» **Work item**
Which lines of the data include the string "longtable"? List them all.

━━ Supplied material ━━

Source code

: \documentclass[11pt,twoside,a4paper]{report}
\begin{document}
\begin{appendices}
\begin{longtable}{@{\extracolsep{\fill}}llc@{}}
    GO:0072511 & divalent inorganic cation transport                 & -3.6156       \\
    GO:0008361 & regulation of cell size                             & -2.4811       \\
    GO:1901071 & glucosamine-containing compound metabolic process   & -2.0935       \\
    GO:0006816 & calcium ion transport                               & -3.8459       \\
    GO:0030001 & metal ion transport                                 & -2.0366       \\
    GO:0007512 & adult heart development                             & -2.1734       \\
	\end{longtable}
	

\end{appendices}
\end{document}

━━━

» **Solution for this exercise**
\begin{longtable}{@{\extracolsep{\fill}}llc@{}}
	\end{longtable}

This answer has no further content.